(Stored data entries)
BEGIN
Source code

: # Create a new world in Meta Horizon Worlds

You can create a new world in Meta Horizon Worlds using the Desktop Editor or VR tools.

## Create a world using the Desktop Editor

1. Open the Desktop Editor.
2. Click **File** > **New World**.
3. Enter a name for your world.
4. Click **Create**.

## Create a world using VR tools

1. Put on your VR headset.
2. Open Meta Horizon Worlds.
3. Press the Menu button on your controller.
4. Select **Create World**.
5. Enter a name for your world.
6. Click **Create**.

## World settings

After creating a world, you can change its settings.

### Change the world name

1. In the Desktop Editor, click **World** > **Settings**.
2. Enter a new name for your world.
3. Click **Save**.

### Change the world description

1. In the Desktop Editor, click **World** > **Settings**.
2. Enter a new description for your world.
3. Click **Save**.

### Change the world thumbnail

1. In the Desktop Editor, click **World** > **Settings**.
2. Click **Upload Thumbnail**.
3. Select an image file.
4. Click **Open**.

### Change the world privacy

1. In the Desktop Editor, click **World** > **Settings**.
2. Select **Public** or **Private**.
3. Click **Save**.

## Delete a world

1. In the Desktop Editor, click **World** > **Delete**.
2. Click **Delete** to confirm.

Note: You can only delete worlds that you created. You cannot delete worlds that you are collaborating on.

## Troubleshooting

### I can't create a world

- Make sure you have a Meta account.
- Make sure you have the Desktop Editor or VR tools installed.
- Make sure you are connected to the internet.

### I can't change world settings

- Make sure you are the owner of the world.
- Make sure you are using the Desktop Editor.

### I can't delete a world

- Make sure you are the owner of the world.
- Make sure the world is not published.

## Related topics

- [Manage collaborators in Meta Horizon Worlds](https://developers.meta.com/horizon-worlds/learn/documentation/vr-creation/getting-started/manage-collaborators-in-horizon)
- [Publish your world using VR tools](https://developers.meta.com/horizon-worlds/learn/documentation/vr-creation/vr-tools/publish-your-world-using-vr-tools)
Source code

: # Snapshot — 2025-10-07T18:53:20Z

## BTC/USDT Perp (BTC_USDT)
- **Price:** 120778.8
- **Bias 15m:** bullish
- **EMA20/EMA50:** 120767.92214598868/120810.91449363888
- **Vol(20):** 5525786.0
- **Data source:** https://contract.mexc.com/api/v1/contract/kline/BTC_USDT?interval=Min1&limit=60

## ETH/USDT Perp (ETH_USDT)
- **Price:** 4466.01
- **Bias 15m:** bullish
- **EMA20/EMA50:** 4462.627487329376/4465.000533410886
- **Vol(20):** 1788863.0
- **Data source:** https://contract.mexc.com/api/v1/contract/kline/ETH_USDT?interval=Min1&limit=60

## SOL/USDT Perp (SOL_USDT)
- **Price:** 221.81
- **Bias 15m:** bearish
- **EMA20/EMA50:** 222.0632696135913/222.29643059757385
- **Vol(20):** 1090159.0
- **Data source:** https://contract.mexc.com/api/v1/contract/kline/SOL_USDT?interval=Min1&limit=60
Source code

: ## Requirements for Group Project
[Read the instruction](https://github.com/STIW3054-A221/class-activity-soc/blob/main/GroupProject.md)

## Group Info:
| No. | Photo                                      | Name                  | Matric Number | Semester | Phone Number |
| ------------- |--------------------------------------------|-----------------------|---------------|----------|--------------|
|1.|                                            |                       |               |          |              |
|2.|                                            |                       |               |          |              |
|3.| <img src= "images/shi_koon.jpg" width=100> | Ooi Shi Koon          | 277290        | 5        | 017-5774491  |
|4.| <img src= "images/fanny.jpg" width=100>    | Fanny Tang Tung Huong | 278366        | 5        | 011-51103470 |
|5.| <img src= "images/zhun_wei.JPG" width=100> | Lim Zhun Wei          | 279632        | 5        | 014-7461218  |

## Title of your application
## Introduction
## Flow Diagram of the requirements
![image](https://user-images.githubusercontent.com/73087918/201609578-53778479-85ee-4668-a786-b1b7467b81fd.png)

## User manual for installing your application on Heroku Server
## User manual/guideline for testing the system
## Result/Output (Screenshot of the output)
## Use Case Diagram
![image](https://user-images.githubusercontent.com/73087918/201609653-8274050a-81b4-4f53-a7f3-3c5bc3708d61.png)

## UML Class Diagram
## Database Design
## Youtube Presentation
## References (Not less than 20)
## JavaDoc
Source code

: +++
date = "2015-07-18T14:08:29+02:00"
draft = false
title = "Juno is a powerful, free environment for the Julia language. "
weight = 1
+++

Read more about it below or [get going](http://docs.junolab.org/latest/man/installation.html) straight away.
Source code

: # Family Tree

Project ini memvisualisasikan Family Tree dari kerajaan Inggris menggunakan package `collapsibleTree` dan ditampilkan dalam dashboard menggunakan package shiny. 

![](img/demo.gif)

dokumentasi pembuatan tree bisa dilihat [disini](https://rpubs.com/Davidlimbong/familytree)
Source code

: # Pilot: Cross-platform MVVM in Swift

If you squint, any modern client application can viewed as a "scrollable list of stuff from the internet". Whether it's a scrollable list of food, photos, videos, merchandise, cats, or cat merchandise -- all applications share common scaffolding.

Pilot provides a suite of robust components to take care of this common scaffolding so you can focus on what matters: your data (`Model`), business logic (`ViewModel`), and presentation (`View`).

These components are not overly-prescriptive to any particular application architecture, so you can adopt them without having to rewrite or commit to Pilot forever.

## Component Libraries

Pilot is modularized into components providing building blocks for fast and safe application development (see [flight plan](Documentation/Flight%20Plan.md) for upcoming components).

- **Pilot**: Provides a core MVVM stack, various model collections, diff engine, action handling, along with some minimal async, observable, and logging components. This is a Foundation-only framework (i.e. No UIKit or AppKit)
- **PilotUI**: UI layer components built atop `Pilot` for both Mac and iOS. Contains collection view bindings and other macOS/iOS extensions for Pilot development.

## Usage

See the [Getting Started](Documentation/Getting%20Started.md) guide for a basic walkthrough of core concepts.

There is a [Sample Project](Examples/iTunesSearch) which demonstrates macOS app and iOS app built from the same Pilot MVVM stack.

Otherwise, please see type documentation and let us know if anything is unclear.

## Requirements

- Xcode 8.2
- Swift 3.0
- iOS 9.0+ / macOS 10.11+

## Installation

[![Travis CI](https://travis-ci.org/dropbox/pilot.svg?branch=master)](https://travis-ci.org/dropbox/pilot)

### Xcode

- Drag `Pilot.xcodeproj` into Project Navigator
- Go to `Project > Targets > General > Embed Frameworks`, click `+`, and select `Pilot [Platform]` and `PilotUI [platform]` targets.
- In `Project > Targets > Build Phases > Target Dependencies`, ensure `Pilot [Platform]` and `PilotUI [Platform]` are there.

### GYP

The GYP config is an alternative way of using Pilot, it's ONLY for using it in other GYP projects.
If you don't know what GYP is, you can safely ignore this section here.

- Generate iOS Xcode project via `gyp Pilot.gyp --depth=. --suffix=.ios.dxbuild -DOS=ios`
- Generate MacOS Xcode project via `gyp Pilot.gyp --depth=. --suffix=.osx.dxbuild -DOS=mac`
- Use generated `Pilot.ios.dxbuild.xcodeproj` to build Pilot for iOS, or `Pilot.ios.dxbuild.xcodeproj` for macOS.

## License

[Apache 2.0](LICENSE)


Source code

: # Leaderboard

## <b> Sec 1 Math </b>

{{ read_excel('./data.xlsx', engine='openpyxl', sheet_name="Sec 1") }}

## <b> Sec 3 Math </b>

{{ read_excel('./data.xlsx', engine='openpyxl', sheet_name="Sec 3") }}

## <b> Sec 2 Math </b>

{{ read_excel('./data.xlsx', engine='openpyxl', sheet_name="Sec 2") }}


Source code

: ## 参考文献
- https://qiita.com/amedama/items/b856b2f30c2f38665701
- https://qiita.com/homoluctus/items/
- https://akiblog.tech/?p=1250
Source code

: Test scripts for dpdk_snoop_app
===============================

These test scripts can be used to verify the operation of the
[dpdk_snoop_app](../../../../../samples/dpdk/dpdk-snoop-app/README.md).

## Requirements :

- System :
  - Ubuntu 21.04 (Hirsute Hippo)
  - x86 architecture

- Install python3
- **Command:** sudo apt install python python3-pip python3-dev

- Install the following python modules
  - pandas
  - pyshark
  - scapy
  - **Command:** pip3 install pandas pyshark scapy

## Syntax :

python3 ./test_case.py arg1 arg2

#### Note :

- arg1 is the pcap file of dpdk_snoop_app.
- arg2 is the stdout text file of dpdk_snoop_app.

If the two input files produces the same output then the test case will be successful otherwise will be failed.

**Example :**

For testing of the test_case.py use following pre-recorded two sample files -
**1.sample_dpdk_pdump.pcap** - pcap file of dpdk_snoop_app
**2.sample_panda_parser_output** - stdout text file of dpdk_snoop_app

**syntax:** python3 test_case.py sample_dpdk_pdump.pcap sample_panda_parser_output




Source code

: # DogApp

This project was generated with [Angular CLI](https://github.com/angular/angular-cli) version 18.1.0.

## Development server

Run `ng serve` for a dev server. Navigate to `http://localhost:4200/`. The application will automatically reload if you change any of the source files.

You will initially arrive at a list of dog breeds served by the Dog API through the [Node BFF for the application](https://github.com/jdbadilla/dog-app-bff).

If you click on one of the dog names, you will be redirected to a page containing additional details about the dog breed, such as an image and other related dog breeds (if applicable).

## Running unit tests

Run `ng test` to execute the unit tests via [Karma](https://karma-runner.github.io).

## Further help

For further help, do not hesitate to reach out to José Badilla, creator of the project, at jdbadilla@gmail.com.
END
THE TASK:
Each line in the entries above, starting at the line with "## Result/Output (Screenshot of the output)" and ending at the line with "Pilot provides a", is to be printed exactly, and only those lines.

SOLUTION TO THE EXERCISE:
## Result/Output (Screenshot of the output)
## Use Case Diagram
![image](https://user-images.githubusercontent.com/73087918/201609653-8274050a-81b4-4f53-a7f3-3c5bc3708d61.png)

## UML Class Diagram
## Database Design
## Youtube Presentation
## References (Not less than 20)
## JavaDoc
Source code

: +++
date = "2015-07-18T14:08:29+02:00"
draft = false
title = "Juno is a powerful, free environment for the Julia language. "
weight = 1
+++

Read more about it below or [get going](http://docs.junolab.org/latest/man/installation.html) straight away.
Source code

: # Family Tree

Project ini memvisualisasikan Family Tree dari kerajaan Inggris menggunakan package `collapsibleTree` dan ditampilkan dalam dashboard menggunakan package shiny. 

![](img/demo.gif)

dokumentasi pembuatan tree bisa dilihat [disini](https://rpubs.com/Davidlimbong/familytree)
Source code

: # Pilot: Cross-platform MVVM in Swift

If you squint, any modern client application can viewed as a "scrollable list of stuff from the internet". Whether it's a scrollable list of food, photos, videos, merchandise, cats, or cat merchandise -- all applications share common scaffolding.

Pilot provides a suite of robust components to take care of this common scaffolding so you can focus on what matters: your data (`Model`), business logic (`ViewModel`), and presentation (`View`).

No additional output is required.